Arroios acolhe “peddy-paper” que procura humanizar a rotina dos estafetas

Diários de Uma Bicicleta é uma peça de teatro na forma de “peddy-paper” que vai explorar a dura realidade dos estafetas de entrega de comida. O público será convidado a seguir instruções através de uma aplicação e, ao longo do percurso, vai cruzar-se com histórias baseadas em testemunhos reais, interpretadas por actores. As inscrições abrem no início de Setembro.

Estafetas Uber em Arroios (fotografia LPP)

Vemo-los pela cidade, de um lado para o outro. Uns de bicicleta, outros de mota. Mas todos de mochila às costas. Vemo-los e, ao mesmo tempo, eles passam-nos despercebidos. Não interagimos com eles nem eles connosco, a não ser no momento de uma entrega. Aí, sim, há pelo menos uma troca de um “bom dia/tarde/noite” e de um “obrigado”, mas rapidamente a porta é-lhes fechada nas costas. E eles regressam para a sua rotina de invisibilidade, para responder a um outro pedido e fazer uma outra entrega. Estes estafetas que diariamente circulam por urbes como Lisboa são, todavia, pessoas como nós, com os seus problemas e dificuldades. E, ao contrário de muitos de nós, têm um trabalho que obriga a trabalhar muitas horas para ganhar muito pouco. Um trabalho que é mediado por empresas de tecnologia que não se importam e por algoritmos que desumanizam as relações.
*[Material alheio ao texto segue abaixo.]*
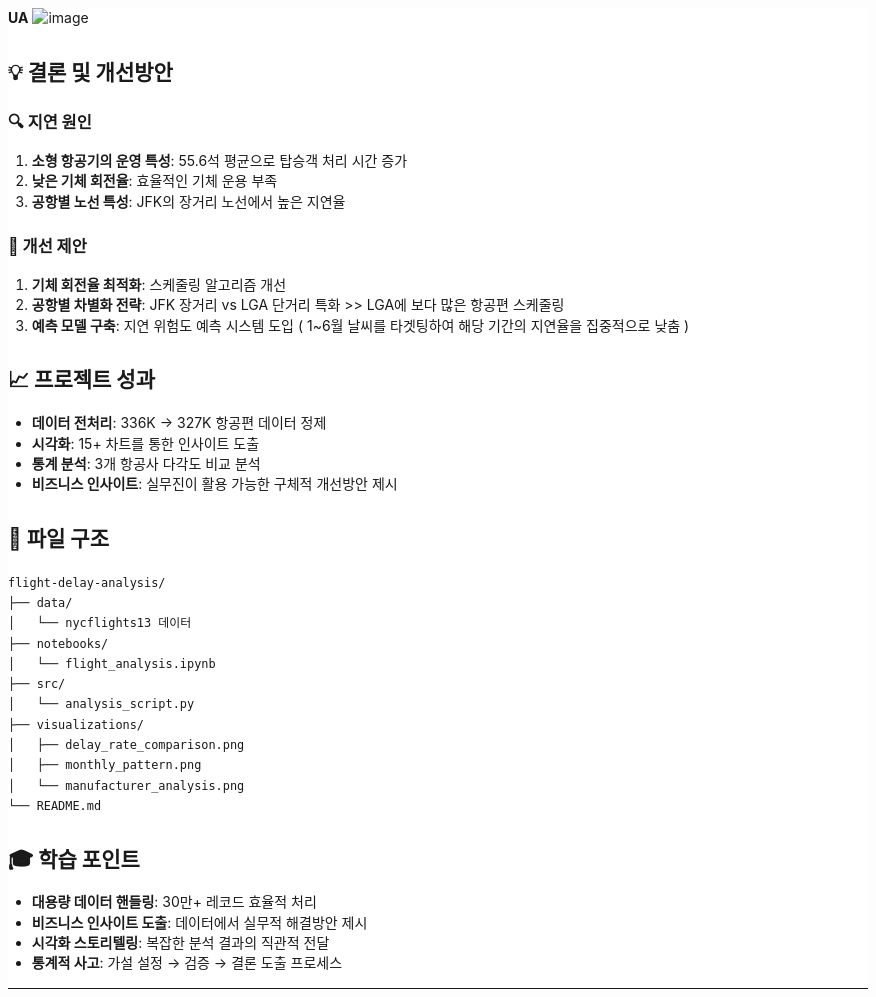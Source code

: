 **UA**
<img width="600" height="600" alt="image" src="https://github.com/user-attachments/assets/b43c13d2-1525-40f3-a541-f8821c31adec" />


## 💡 결론 및 개선방안

### 🔍 지연 원인
1. **소형 항공기의 운영 특성**: 55.6석 평균으로 탑승객 처리 시간 증가
2. **낮은 기체 회전율**: 효율적인 기체 운용 부족
3. **공항별 노선 특성**: JFK의 장거리 노선에서 높은 지연율

### 🚀 개선 제안
1. **기체 회전율 최적화**: 스케줄링 알고리즘 개선
2. **공항별 차별화 전략**: JFK 장거리 vs LGA 단거리 특화 >> LGA에 보다 많은 항공편 스케줄링
3. **예측 모델 구축**: 지연 위험도 예측 시스템 도입 ( 1~6월 날씨를 타겟팅하여 해당 기간의 지연율을 집중적으로 낮춤 )

## 📈 프로젝트 성과

- **데이터 전처리**: 336K → 327K 항공편 데이터 정제
- **시각화**: 15+ 차트를 통한 인사이트 도출  
- **통계 분석**: 3개 항공사 다각도 비교 분석
- **비즈니스 인사이트**: 실무진이 활용 가능한 구체적 개선방안 제시

## 🔗 파일 구조

```
flight-delay-analysis/
├── data/
│   └── nycflights13 데이터
├── notebooks/
│   └── flight_analysis.ipynb
├── src/
│   └── analysis_script.py
├── visualizations/
│   ├── delay_rate_comparison.png
│   ├── monthly_pattern.png
│   └── manufacturer_analysis.png
└── README.md
```

## 🎓 학습 포인트

- **대용량 데이터 핸들링**: 30만+ 레코드 효율적 처리
- **비즈니스 인사이트 도출**: 데이터에서 실무적 해결방안 제시
- **시각화 스토리텔링**: 복잡한 분석 결과의 직관적 전달
- **통계적 사고**: 가설 설정 → 검증 → 결론 도출 프로세스

---

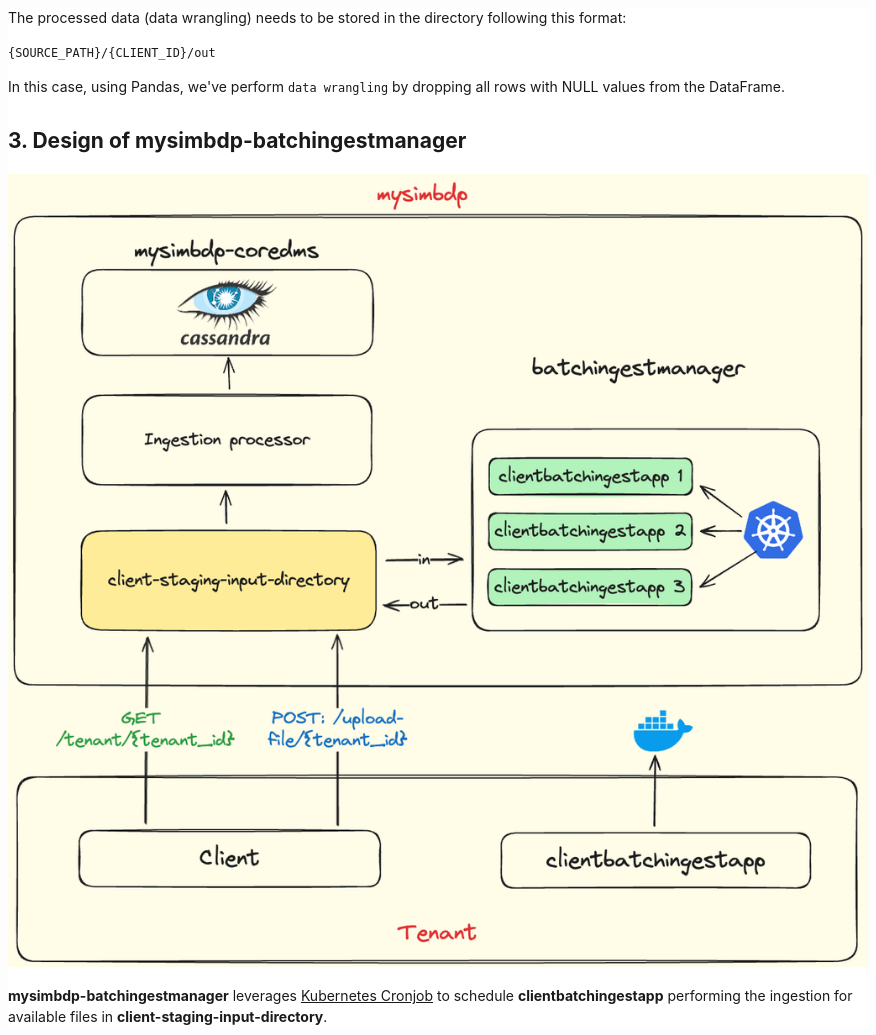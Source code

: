   The processed data (data wrangling) needs to be stored in the directory following this format:
  ```
  {SOURCE_PATH}/{CLIENT_ID}/out
  ```
  
In this case, using Pandas, we've perform `data wrangling` by dropping all rows with NULL values from the DataFrame.

## 3. Design of mysimbdp-batchingestmanager
![Design of mysimbdp-batchingestmanager](https://github.com/imminh123/realtime-data-ingestion-kafka-cassandra/blob/main/assets/batchingestmanager.png?raw=true)

**mysimbdp-batchingestmanager** leverages [Kubernetes Cronjob](https://kubernetes.io/docs/concepts/workloads/controllers/cron-jobs/) to schedule **clientbatchingestapp** performing the ingestion for available files in **client-staging-input-directory**. <br>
Diários de Uma Bicicleta é o título de um peddy-paper que será também uma peça de teatro e que procurará humanizar a rotina dos estafetas de entrega de comida. Vai decorrer em Arroios no próximo dia 14 de Setembro, integrado no Festival Todos. “Este espectáculo foi uma sugestão da produção do festival, com quem já trabalho há três anos. Este é o quarto ano do Todos. Nos últimos três anos trabalhamos sempre em Santa Clara, e neste ano estamos aqui em Arroios”, explica Joana Brito Silva, directora artística da peça. Através de testemunhos reais, interpretados por actores, propõe-se ao público que embarque, ao longo de uma hora, numa viagem de reflexão sobre os vínculos laborais nesta profissão contemporânea e sobre as migrações humanas.
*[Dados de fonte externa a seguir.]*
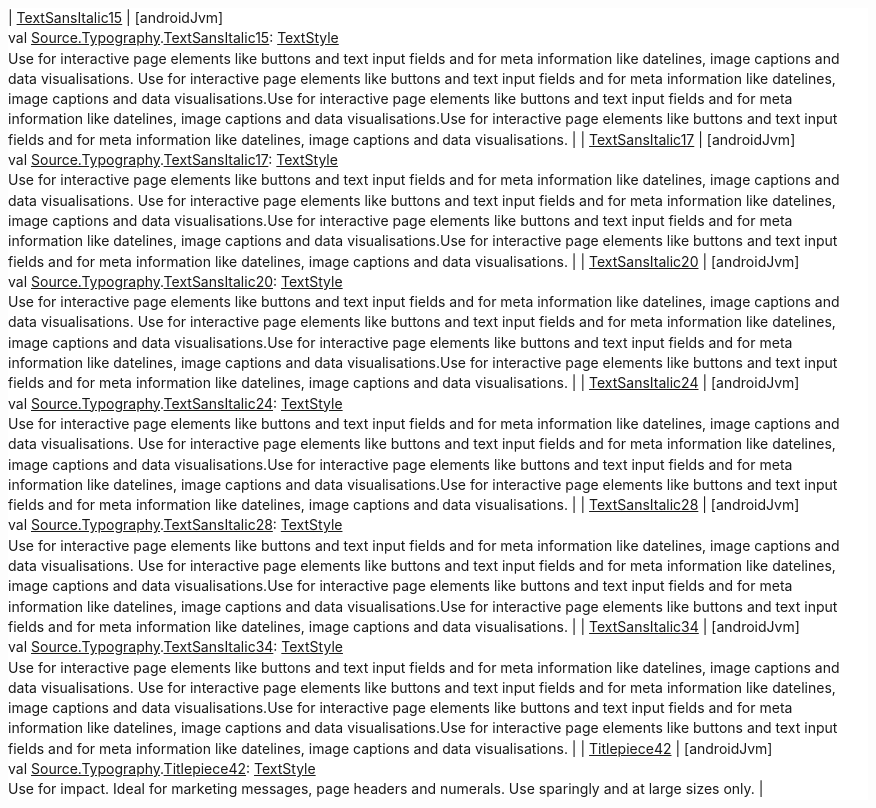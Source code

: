 | [TextSansItalic15](-text-sans-italic15.md) | [androidJvm]<br>val [Source.Typography](../com.gu.source/-source/-typography/index.md).[TextSansItalic15](-text-sans-italic15.md): [TextStyle](https://developer.android.com/reference/kotlin/androidx/compose/ui/text/TextStyle.html)<br>Use for interactive page elements like buttons and text input fields and for meta information like datelines, image captions and data visualisations. Use for interactive page elements like buttons and text input fields and for meta information like datelines, image captions and data visualisations.Use for interactive page elements like buttons and text input fields and for meta information like datelines, image captions and data visualisations.Use for interactive page elements like buttons and text input fields and for meta information like datelines, image captions and data visualisations. |
| [TextSansItalic17](-text-sans-italic17.md) | [androidJvm]<br>val [Source.Typography](../com.gu.source/-source/-typography/index.md).[TextSansItalic17](-text-sans-italic17.md): [TextStyle](https://developer.android.com/reference/kotlin/androidx/compose/ui/text/TextStyle.html)<br>Use for interactive page elements like buttons and text input fields and for meta information like datelines, image captions and data visualisations. Use for interactive page elements like buttons and text input fields and for meta information like datelines, image captions and data visualisations.Use for interactive page elements like buttons and text input fields and for meta information like datelines, image captions and data visualisations.Use for interactive page elements like buttons and text input fields and for meta information like datelines, image captions and data visualisations. |
| [TextSansItalic20](-text-sans-italic20.md) | [androidJvm]<br>val [Source.Typography](../com.gu.source/-source/-typography/index.md).[TextSansItalic20](-text-sans-italic20.md): [TextStyle](https://developer.android.com/reference/kotlin/androidx/compose/ui/text/TextStyle.html)<br>Use for interactive page elements like buttons and text input fields and for meta information like datelines, image captions and data visualisations. Use for interactive page elements like buttons and text input fields and for meta information like datelines, image captions and data visualisations.Use for interactive page elements like buttons and text input fields and for meta information like datelines, image captions and data visualisations.Use for interactive page elements like buttons and text input fields and for meta information like datelines, image captions and data visualisations. |
| [TextSansItalic24](-text-sans-italic24.md) | [androidJvm]<br>val [Source.Typography](../com.gu.source/-source/-typography/index.md).[TextSansItalic24](-text-sans-italic24.md): [TextStyle](https://developer.android.com/reference/kotlin/androidx/compose/ui/text/TextStyle.html)<br>Use for interactive page elements like buttons and text input fields and for meta information like datelines, image captions and data visualisations. Use for interactive page elements like buttons and text input fields and for meta information like datelines, image captions and data visualisations.Use for interactive page elements like buttons and text input fields and for meta information like datelines, image captions and data visualisations.Use for interactive page elements like buttons and text input fields and for meta information like datelines, image captions and data visualisations. |
| [TextSansItalic28](-text-sans-italic28.md) | [androidJvm]<br>val [Source.Typography](../com.gu.source/-source/-typography/index.md).[TextSansItalic28](-text-sans-italic28.md): [TextStyle](https://developer.android.com/reference/kotlin/androidx/compose/ui/text/TextStyle.html)<br>Use for interactive page elements like buttons and text input fields and for meta information like datelines, image captions and data visualisations. Use for interactive page elements like buttons and text input fields and for meta information like datelines, image captions and data visualisations.Use for interactive page elements like buttons and text input fields and for meta information like datelines, image captions and data visualisations.Use for interactive page elements like buttons and text input fields and for meta information like datelines, image captions and data visualisations. |
| [TextSansItalic34](-text-sans-italic34.md) | [androidJvm]<br>val [Source.Typography](../com.gu.source/-source/-typography/index.md).[TextSansItalic34](-text-sans-italic34.md): [TextStyle](https://developer.android.com/reference/kotlin/androidx/compose/ui/text/TextStyle.html)<br>Use for interactive page elements like buttons and text input fields and for meta information like datelines, image captions and data visualisations. Use for interactive page elements like buttons and text input fields and for meta information like datelines, image captions and data visualisations.Use for interactive page elements like buttons and text input fields and for meta information like datelines, image captions and data visualisations.Use for interactive page elements like buttons and text input fields and for meta information like datelines, image captions and data visualisations. |
| [Titlepiece42](-titlepiece42.md) | [androidJvm]<br>val [Source.Typography](../com.gu.source/-source/-typography/index.md).[Titlepiece42](-titlepiece42.md): [TextStyle](https://developer.android.com/reference/kotlin/androidx/compose/ui/text/TextStyle.html)<br>Use for impact. Ideal for marketing messages, page headers and numerals. Use sparingly and at large sizes only. |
Póster de Diários de Uma Bicicleta (DR)

Este tema é relevante na actualidade de bairros como Arroios, especialmente devido ao elevado número de estafetas em situações precárias que, não só circulam por esta freguesia, como residem nela. “Aquilo que fizemos primeiro foram entrevistas a várias estafetas, de diferentes nacionalidades, com diferentes ligações laborais às plataformas, diferentes rendimentos, diferentes estilos de vida…”, detalha Joana, referindo que essas entrevistas foram, porém, difíceis de realizar, tanto pela dificuldade de acesso aos estafetas e pela barreira linguística, como pelo medo destas pessoas em falar. “A ideia com que nós ficamos – não nos disseram isso directamente – é que há muitas pessoas que estão em situação ilegal ou equiparável, que têm medo ou que trabalham com patrões de quem, se calhar, também têm medo.”

As histórias recolhidas nestas entrevistas foram depois ficcionadas através de textos do argumentista Sandro William Junqueira, e vão ser interpretados por actores profissionais – Eduardo Molina, Gabriel Delfino Marques e Rute Rocha Ferreira. “Desde o início, que se decidiu que seriam sempre actores profissionais a interpretar estes textos e que não íamos colocar em exposição estas pessoas que já estão numa situação tão frágil”, explica a directora artística. “As histórias que vão ouvir na peça são todas baseadas em factos reais, mas vão ter algumas enfabulações.”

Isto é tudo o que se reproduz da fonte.